Non so precisamente cosa sia il bene. So solo che è la cosa a cui aspiro. Forse è un’idea evangelica, chissà. So, però, che è una possibilità o anche una probabilità. È questo il senso della parola ‘idea’, qualcosa, insomma, che potrebbe o dovrebbe ‘accadere’. No, non credo alla poesia come contenitore di male o amplificatore dei nostri piccoli ego. Baudelaire, paradossalmente, la pensava proprio così.
Perché la poesia, la cosa meno ‘mondana’ che ci sia? Come è sorta in te e quali sono le letture che ti hanno formato, o gli incontri?
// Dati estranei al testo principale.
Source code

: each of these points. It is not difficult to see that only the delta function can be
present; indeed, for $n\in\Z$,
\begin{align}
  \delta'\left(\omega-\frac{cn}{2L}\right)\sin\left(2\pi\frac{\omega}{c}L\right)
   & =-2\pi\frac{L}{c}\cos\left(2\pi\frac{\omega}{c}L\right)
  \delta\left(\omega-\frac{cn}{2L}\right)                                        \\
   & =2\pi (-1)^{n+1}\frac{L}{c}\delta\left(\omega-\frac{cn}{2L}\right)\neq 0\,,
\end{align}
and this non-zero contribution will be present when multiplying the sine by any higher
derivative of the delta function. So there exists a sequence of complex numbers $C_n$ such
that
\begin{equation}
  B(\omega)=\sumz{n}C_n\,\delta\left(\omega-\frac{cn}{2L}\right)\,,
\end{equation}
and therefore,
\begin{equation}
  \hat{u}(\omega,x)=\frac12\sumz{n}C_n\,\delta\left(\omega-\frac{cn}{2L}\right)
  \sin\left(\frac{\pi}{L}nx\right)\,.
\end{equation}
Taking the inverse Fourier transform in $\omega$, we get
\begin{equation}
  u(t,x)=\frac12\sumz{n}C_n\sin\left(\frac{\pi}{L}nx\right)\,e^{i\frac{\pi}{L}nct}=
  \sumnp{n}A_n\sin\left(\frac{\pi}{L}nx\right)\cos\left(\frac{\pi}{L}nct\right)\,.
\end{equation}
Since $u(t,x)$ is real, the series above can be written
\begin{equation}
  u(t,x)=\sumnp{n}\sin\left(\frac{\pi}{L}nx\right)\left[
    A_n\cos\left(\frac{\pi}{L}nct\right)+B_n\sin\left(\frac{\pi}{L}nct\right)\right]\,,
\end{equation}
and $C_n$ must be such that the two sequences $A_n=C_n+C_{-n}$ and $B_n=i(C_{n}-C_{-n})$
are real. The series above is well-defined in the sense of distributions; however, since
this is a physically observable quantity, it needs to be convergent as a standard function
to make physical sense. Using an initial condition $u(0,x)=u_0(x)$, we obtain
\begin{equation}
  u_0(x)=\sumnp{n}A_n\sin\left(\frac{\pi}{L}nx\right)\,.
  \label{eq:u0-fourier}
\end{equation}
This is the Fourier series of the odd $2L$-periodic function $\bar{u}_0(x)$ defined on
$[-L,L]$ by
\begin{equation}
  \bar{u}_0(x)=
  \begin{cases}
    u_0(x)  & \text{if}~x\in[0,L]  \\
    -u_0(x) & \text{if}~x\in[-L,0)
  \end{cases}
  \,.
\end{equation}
La poesia (ma mi vergogno un po’ a dirlo) in me è sorta prestissimo. Avevo sette-otto anni e scrivevo dei componimenti in lode dei miei calciatori preferiti, Sivori del Napoli, soprattutto. Evidentemente erano dei miserrimi epinici, prima che leggessi Pindaro! Mi ha formato sicuramente la lettura della poesia delle origini: i Siciliani, Guittone, Cavalcanti, Dante, naturalmente. Poi Leopardi, certo Pascoli, Rebora, Campana, Montale, Penna. Tra gli stranieri… sono troppi. Due su tutti: Baudelaire e Lorca. Se poi dovessi dire cos’è per me la poesia, allora mi viene in mente il cosiddetto sonetto della Garisenda di Dante. Cosa guarda Dante? Cosa gli impedisce di vedere la torre? Ma c’è poi stato davvero a Bologna? Ecco, per me la poesia è questo tenerissimo mistero, questa mallarmeana oscurità, che può svelarsi o non svelarsi.
Estrai un verso che descriva il tuo percorso lirico, e dimmi perché ti sintetizza.
È difficile rispondere. Forse questi pochi versi: “Oh, tu non puoi trasportare per le scale / questa madonnina di legno, così fragile, / esangue, farla dormire nel tuo letto, / vegliarla come si veglia una bambina / che ha la febbre, non ne sei degno!”. Ecco, talvolta ho la presunzione di credere di essere degno di portarmela a letto. È anche questa la mia idea di bene.
Estrai, invece, in virtù di gratitudine, un verso di un autore che ami e dimmi perché lo hai scelto.
San Martino di Carducci. È una poesia perfetta. È tutto un mondo. È un dipinto ad olio potente e penetrante, entra tutto nel profondo.
Cosa può il poeta di fronte all’alito della Storia? Cosa può il poeta di fronte alla tragedia dell’uomo?
Ah, può poco. Credo proprio che possa fare molto poco. Io, per me, ho le mie rabbie, le mie rivoluzioni, il mio malcontento per come va il mondo. Sicuro. La poesia che scrivo, allora, è la mia protesta totale, il segno della mia ferita, il mio sentirsi offeso nei confronti della Storia.
Ti interessa la poesia e la letteratura contemporanea in genere? Che cosa ti piace leggere?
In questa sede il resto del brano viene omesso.